TASK TO COMPLETE
Isolate every line in the records below with "liệu" in it.

(Entries taken from a collection)

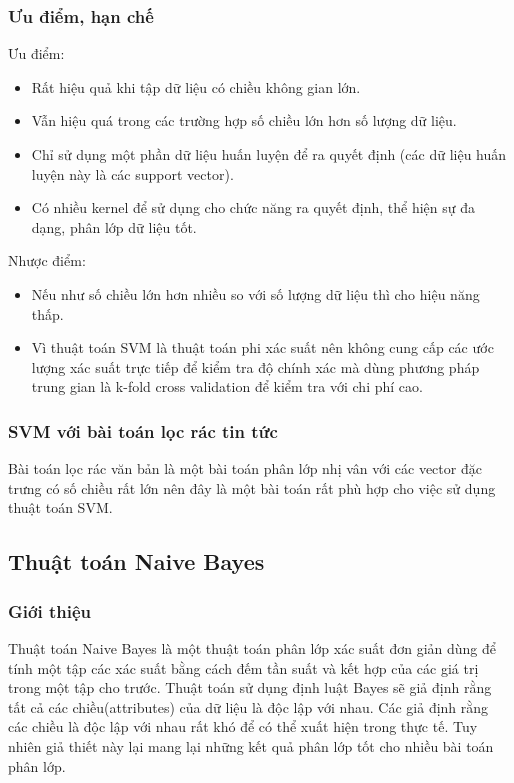 \subsubsection{Ưu điểm, hạn chế}
		Ưu điểm:
		\begin{itemize}
			\item Rất hiệu quả khi tập dữ liệu có chiều không gian lớn.
			\item Vẫn hiệu quá trong các trường hợp số chiều lớn hơn số lượng dữ liệu.
      \item Chỉ sử dụng một phần dữ liệu huấn luyện để ra quyết định (các dữ liệu huấn luyện này là các support vector).
      \item Có nhiều kernel để sử dụng cho chức năng ra quyết định, thể hiện sự đa dạng, phân lớp dữ liệu tốt.
		\end{itemize}
		Nhược điểm:
		\begin{itemize}
			\item Nếu như số chiều lớn hơn nhiều so với số lượng dữ liệu thì cho hiệu năng thấp.
			\item Vì thuật toán SVM là thuật toán phi xác suất nên không cung cấp các ước lượng xác suất trực tiếp để kiểm tra độ chính xác mà dùng phương pháp trung gian là k-fold cross validation để kiểm tra với chi phí cao.
		\end{itemize}
\subsubsection{SVM với bài toán lọc rác tin tức}
Bài toán lọc rác văn bản là một bài toán phân lớp nhị vân với các vector đặc trưng có số chiều rất lớn nên đây là một bài toán rất phù hợp cho việc sử dụng thuật toán SVM. 
\subsection{Thuật toán Naive Bayes} 
\subsubsection{Giới thiệu}
Thuật toán Naive Bayes là một thuật toán phân lớp xác suất đơn giản dùng để tính một tập các xác suất bằng cách đếm tần suất và kết hợp của các giá trị trong một tập cho trước\cite{dimitoglou2012comparison}. Thuật toán sử dụng định luật Bayes sẽ giả định rằng tất cả các chiều(attributes) của dữ liệu là độc lập với nhau. Các giả định rằng các chiều là độc lập với nhau rất khó để có thể xuất hiện trong thực tế. Tuy nhiên giả thiết này lại mang lại những kết quả phân lớp tốt cho nhiều bài toán phân lớp.

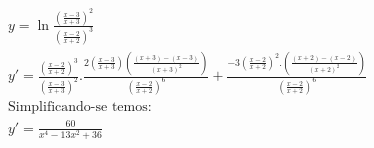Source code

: \begin{ex}
\begin{align}
&y=\ln{\frac{\left(\frac{x-3}{x+3}\right)^2}{\left(\frac{x-2}{x+2}\right)^3}}\nonumber\\
&y'=\frac{\left(\frac{x-2}{x+2}\right)^3}{\left(\frac{x-3}{x+3}\right)^2}.\frac{2\left(\frac{x-3}{x+3}\right)\left(\frac{(x+3)-(x-3)}{(x+3)^2}\right)}{\left(\frac{x-2}{x+2}\right)^6}+\frac{-3\left(\frac{x-2}{x+2}\right)^2.\left(\frac{(x+2)-(x-2)}{(x+2)^2}\right)}{\left(\frac{x-2}{x+2}\right)^6}\nonumber\\
&\text{Simplificando-se temos:}\nonumber\\
&y'=\frac{60}{x^4-13x^2+36}\nonumber
\end{align}
\end{ex}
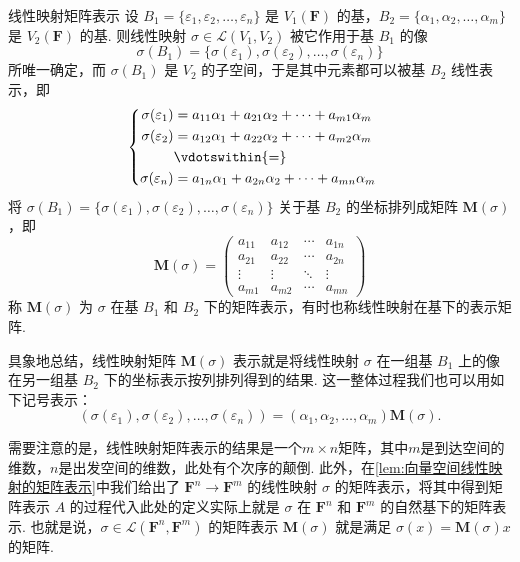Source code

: \begin{definition}{}{线性映射矩阵表示}
    设 $B_1 = \{\varepsilon_1,\varepsilon_2,\ldots,\varepsilon_n\}$ 是 $V_1(\mathbf{F})$ 的基，$B_2 = \{\alpha_1,\alpha_2,\ldots,\alpha_m\}$ 是 $V_2(\mathbf{F})$ 的基. 则线性映射 $\sigma \in \mathcal{L}(V_1,V_2)$ 被它作用于基 $B_1$ 的像
    \[\sigma(B_1) = \{\sigma(\varepsilon_1),\sigma(\varepsilon_2),\ldots,\sigma(\varepsilon_n)\}\]
    所唯一确定，而 $\sigma(B_1)$ 是 $V_2$ 的子空间，于是其中元素都可以被基 $B_2$ 线性表示，即
    \[ \begin{cases} \begin{aligned}
                \sigma(\varepsilon_1) & = a_{11}\alpha_1+a_{21}\alpha_2+\cdots+a_{m1}\alpha_m \\
                \sigma(\varepsilon_2) & = a_{12}\alpha_1+a_{22}\alpha_2+\cdots+a_{m2}\alpha_m \\
                                      & \vdotswithin{=}                                       \\
                \sigma(\varepsilon_n) & = a_{1n}\alpha_1+a_{2n}\alpha_2+\cdots+a_{mn}\alpha_m
            \end{aligned} \end{cases} \]
    将 $\sigma(B_1)=\{\sigma(\varepsilon_1),\sigma(\varepsilon_2),\ldots,\sigma(\varepsilon_n)\}$ 关于基 $B_2$ 的坐标排列成矩阵 $\mathbf{M}(\sigma)$，即
    \[
        \mathbf{M}(\sigma)=\begin{pmatrix}
            a_{11} & a_{12} & \cdots & a_{1n} \\
            a_{21} & a_{22} & \cdots & a_{2n} \\
            \vdots & \vdots & \ddots & \vdots \\
            a_{m1} & a_{m2} & \cdots & a_{mn}
        \end{pmatrix}
    \]
    称 $\mathbf{M}(\sigma)$ 为 $\sigma$ 在基 $B_1$ 和 $B_2$ 下的矩阵表示，有时也称线性映射在基下的表示矩阵.
\end{definition}

具象地总结，线性映射矩阵 $\mathbf{M}(\sigma)$ 表示就是将线性映射 $\sigma$ 在一组基 $B_1$ 上的像在另一组基 $B_2$ 下的坐标表示按列排列得到的结果. 这一整体过程我们也可以用如下记号表示：
\begin{equation}\label{eq:7:线性映射矩阵表示}
    (\sigma(\varepsilon_1),\sigma(\varepsilon_2),\ldots,\sigma(\varepsilon_n))=(\alpha_1,\alpha_2,\ldots,\alpha_m)\mathbf{M}(\sigma).
\end{equation}

需要注意的是，线性映射矩阵表示的结果是一个$m\times n$矩阵，其中$m$是到达空间的维数，$n$是出发空间的维数，此处有个次序的颠倒. 此外，在\autoref{lem:向量空间线性映射的矩阵表示}中我们给出了 $\mathbf{F}^n \to \mathbf{F}^m$ 的线性映射 $\sigma$ 的矩阵表示，将其中得到矩阵表示 $A$ 的过程代入此处的定义实际上就是 $\sigma$ 在 $\mathbf{F}^n$ 和 $\mathbf{F}^m$ 的自然基下的矩阵表示. 也就是说，$\sigma \in \mathcal{L}(\mathbf{F}^n, \mathbf{F}^m)$ 的矩阵表示 $\mathbf{M}(\sigma)$ 就是满足 $\sigma(x) = \mathbf{M}(\sigma)x$ 的矩阵.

RESPONSE TO THE TASK
			\item Rất hiệu quả khi tập dữ liệu có chiều không gian lớn.
			\item Vẫn hiệu quá trong các trường hợp số chiều lớn hơn số lượng dữ liệu.
      \item Chỉ sử dụng một phần dữ liệu huấn luyện để ra quyết định (các dữ liệu huấn luyện này là các support vector).
      \item Có nhiều kernel để sử dụng cho chức năng ra quyết định, thể hiện sự đa dạng, phân lớp dữ liệu tốt.
			\item Nếu như số chiều lớn hơn nhiều so với số lượng dữ liệu thì cho hiệu năng thấp.
Thuật toán Naive Bayes là một thuật toán phân lớp xác suất đơn giản dùng để tính một tập các xác suất bằng cách đếm tần suất và kết hợp của các giá trị trong một tập cho trước\cite{dimitoglou2012comparison}. Thuật toán sử dụng định luật Bayes sẽ giả định rằng tất cả các chiều(attributes) của dữ liệu là độc lập với nhau. Các giả định rằng các chiều là độc lập với nhau rất khó để có thể xuất hiện trong thực tế. Tuy nhiên giả thiết này lại mang lại những kết quả phân lớp tốt cho nhiều bài toán phân lớp.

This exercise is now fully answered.